There's an apparatus at the park.  A giant, steel umbrella with the bones of a canopy, which spins.

I have no idea how it's supposed to be used.

But I know how Judah likes to use it.  

He is lifted up, grabs on to the rim of the canopy, and throws his body in one direction.

Because of the tilt, the climb up is slow.  If he threw himself hard enough, the weight of his little body will hold him momentarily at the top before the spinning starts again.  This time on a downward spiral, fast, fast, fast.  

That's how my thoughts have been lately.  

Throw my whole weight into it.

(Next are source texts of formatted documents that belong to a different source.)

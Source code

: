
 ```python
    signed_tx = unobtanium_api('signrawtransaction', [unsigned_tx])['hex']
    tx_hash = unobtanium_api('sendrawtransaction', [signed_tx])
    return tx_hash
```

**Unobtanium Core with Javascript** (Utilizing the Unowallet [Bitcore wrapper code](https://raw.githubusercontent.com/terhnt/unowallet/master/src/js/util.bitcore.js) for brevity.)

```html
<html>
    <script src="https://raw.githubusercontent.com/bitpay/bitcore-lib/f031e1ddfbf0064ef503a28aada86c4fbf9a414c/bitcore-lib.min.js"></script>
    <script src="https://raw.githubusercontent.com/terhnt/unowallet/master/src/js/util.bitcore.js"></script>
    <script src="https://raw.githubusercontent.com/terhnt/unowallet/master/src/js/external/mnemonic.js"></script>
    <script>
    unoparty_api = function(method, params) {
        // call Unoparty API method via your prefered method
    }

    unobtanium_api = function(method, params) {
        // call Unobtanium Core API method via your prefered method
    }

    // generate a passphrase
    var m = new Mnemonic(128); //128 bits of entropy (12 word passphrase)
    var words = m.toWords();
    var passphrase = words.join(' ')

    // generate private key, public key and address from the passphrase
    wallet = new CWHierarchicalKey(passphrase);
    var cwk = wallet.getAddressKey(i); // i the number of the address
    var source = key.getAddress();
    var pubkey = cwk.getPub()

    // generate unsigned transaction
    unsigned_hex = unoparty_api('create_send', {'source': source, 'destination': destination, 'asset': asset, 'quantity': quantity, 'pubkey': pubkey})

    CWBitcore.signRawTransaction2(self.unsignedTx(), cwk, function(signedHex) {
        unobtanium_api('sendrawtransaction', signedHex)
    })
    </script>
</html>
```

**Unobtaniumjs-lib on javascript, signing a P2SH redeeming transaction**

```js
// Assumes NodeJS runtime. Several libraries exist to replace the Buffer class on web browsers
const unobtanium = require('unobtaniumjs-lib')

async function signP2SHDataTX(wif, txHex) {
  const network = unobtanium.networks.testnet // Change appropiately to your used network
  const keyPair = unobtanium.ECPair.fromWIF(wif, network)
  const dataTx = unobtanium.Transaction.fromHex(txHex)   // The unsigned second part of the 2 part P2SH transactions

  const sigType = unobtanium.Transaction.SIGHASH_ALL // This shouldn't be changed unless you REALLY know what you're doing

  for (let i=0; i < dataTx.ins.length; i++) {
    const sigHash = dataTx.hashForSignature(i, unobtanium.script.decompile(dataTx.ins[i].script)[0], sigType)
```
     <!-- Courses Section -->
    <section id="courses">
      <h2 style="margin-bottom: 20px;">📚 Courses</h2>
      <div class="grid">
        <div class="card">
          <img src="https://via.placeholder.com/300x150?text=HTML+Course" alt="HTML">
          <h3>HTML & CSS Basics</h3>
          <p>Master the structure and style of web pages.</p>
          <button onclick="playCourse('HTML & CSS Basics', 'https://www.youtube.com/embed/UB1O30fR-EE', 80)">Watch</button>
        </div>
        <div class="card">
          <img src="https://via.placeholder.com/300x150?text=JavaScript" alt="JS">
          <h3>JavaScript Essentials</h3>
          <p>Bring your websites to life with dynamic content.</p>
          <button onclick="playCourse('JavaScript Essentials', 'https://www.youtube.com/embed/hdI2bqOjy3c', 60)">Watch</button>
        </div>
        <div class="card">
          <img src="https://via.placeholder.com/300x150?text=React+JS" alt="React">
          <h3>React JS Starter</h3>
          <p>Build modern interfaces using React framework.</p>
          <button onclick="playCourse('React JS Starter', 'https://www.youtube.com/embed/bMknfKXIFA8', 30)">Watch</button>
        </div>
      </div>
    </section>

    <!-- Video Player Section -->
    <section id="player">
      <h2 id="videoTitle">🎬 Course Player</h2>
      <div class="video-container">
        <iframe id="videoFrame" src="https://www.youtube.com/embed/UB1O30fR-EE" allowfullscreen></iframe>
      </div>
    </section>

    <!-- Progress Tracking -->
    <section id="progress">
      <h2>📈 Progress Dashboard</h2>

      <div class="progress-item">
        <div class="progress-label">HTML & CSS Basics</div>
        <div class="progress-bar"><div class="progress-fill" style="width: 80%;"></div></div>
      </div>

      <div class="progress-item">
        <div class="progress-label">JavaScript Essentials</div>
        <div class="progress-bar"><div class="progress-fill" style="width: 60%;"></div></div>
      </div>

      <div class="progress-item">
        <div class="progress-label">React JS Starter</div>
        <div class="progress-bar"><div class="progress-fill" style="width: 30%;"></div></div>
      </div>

Hands gripped, knuckles white, legs dangling.  My whole self: doing my best to create momentum.

There's a reason we should not stay in one place.

There's a reason we should not let our lives grow stale.

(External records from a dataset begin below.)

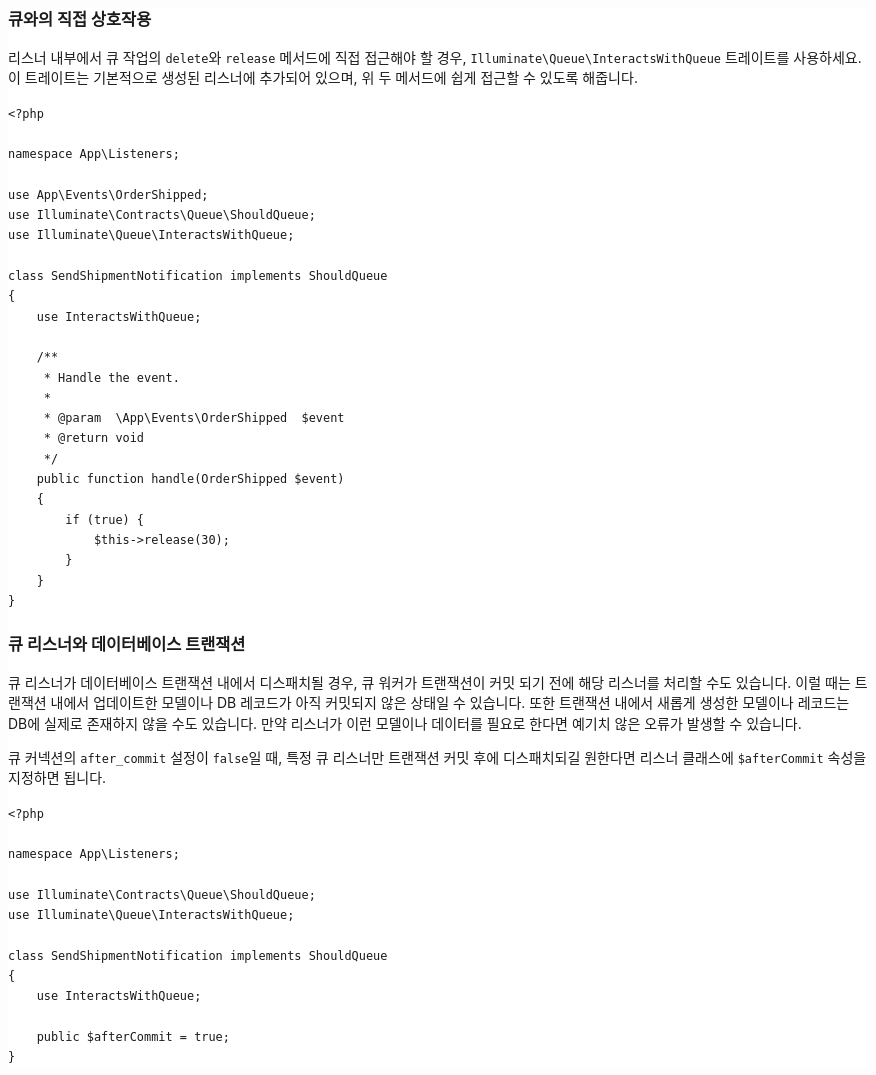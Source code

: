 <a name="manually-interacting-with-the-queue"></a>
### 큐와의 직접 상호작용

리스너 내부에서 큐 작업의 `delete`와 `release` 메서드에 직접 접근해야 할 경우, `Illuminate\Queue\InteractsWithQueue` 트레이트를 사용하세요. 이 트레이트는 기본적으로 생성된 리스너에 추가되어 있으며, 위 두 메서드에 쉽게 접근할 수 있도록 해줍니다.

```
<?php

namespace App\Listeners;

use App\Events\OrderShipped;
use Illuminate\Contracts\Queue\ShouldQueue;
use Illuminate\Queue\InteractsWithQueue;

class SendShipmentNotification implements ShouldQueue
{
    use InteractsWithQueue;

    /**
     * Handle the event.
     *
     * @param  \App\Events\OrderShipped  $event
     * @return void
     */
    public function handle(OrderShipped $event)
    {
        if (true) {
            $this->release(30);
        }
    }
}
```

<a name="queued-event-listeners-and-database-transactions"></a>
### 큐 리스너와 데이터베이스 트랜잭션

큐 리스너가 데이터베이스 트랜잭션 내에서 디스패치될 경우, 큐 워커가 트랜잭션이 커밋 되기 전에 해당 리스너를 처리할 수도 있습니다. 이럴 때는 트랜잭션 내에서 업데이트한 모델이나 DB 레코드가 아직 커밋되지 않은 상태일 수 있습니다. 또한 트랜잭션 내에서 새롭게 생성한 모델이나 레코드는 DB에 실제로 존재하지 않을 수도 있습니다. 만약 리스너가 이런 모델이나 데이터를 필요로 한다면 예기치 않은 오류가 발생할 수 있습니다.

큐 커넥션의 `after_commit` 설정이 `false`일 때, 특정 큐 리스너만 트랜잭션 커밋 후에 디스패치되길 원한다면 리스너 클래스에 `$afterCommit` 속성을 지정하면 됩니다.

```
<?php

namespace App\Listeners;

use Illuminate\Contracts\Queue\ShouldQueue;
use Illuminate\Queue\InteractsWithQueue;

class SendShipmentNotification implements ShouldQueue
{
    use InteractsWithQueue;

    public $afterCommit = true;
}
```
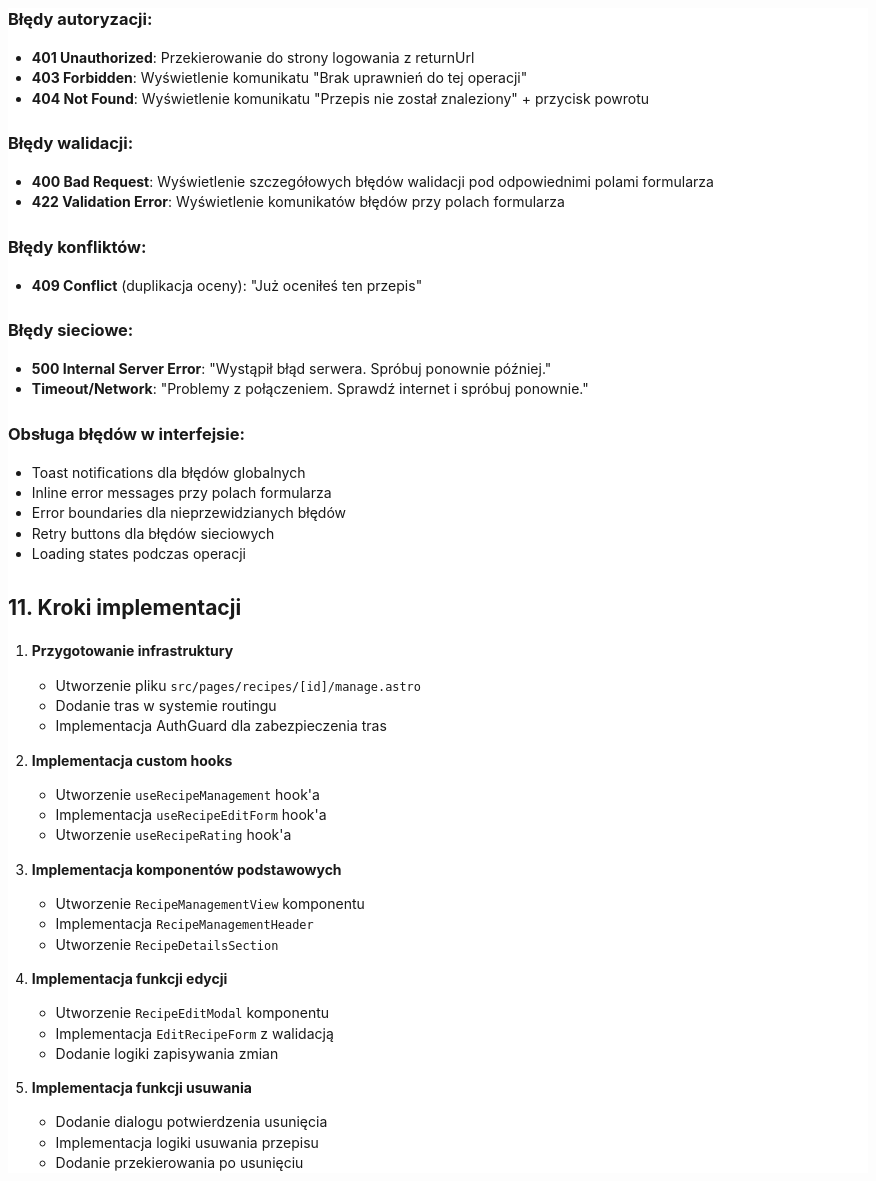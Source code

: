 ### Błędy autoryzacji:
- **401 Unauthorized**: Przekierowanie do strony logowania z returnUrl
- **403 Forbidden**: Wyświetlenie komunikatu "Brak uprawnień do tej operacji"
- **404 Not Found**: Wyświetlenie komunikatu "Przepis nie został znaleziony" + przycisk powrotu

### Błędy walidacji:
- **400 Bad Request**: Wyświetlenie szczegółowych błędów walidacji pod odpowiednimi polami formularza
- **422 Validation Error**: Wyświetlenie komunikatów błędów przy polach formularza

### Błędy konfliktów:
- **409 Conflict** (duplikacja oceny): "Już oceniłeś ten przepis"

### Błędy sieciowe:
- **500 Internal Server Error**: "Wystąpił błąd serwera. Spróbuj ponownie później."
- **Timeout/Network**: "Problemy z połączeniem. Sprawdź internet i spróbuj ponownie."

### Obsługa błędów w interfejsie:
- Toast notifications dla błędów globalnych
- Inline error messages przy polach formularza
- Error boundaries dla nieprzewidzianych błędów
- Retry buttons dla błędów sieciowych
- Loading states podczas operacji

## 11. Kroki implementacji

1. **Przygotowanie infrastruktury**
   - Utworzenie pliku `src/pages/recipes/[id]/manage.astro`
   - Dodanie tras w systemie routingu
   - Implementacja AuthGuard dla zabezpieczenia tras

2. **Implementacja custom hooks**
   - Utworzenie `useRecipeManagement` hook'a
   - Implementacja `useRecipeEditForm` hook'a  
   - Utworzenie `useRecipeRating` hook'a

3. **Implementacja komponentów podstawowych**
   - Utworzenie `RecipeManagementView` komponentu
   - Implementacja `RecipeManagementHeader`
   - Utworzenie `RecipeDetailsSection`

4. **Implementacja funkcji edycji**
   - Utworzenie `RecipeEditModal` komponentu
   - Implementacja `EditRecipeForm` z walidacją
   - Dodanie logiki zapisywania zmian

5. **Implementacja funkcji usuwania**
   - Dodanie dialogu potwierdzenia usunięcia
   - Implementacja logiki usuwania przepisu
   - Dodanie przekierowania po usunięciu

I am here today, taking my feet and knees and thighs and hips and pushing them against air and angle and the truth is...

We do the hard work for the feeling of relief when our weight is matched with speed.

Something happened and because my world has gotten small, I thought it would never happen again.

Like light breaking through the dark curtains, when the sun breaks through the clouds.

Something familiar, but forgotten, returns.  And it took so long for it to come back, your first instinct is maybe to chase.

But your instinct is wrong here.  Because while it is good, it is not rare.  While it is what you need, in part, it is not limited in supply.

You just let your world get small.

And the weight and angle and grip carry you higher and you travel the circumference and remember.  

I know how to do that.

I had forgotten.  I had forgotten that what light broke through the darkness this time, was not new.  It was not special, in the sense it was like none other.  I had found it before.  I'd find it again.  I had just let my world get too small.

Deep breath, pause at the top.  A smile tugs at the corners of my mouth as I wait, legs dangling, the momentum does its job and 

speed.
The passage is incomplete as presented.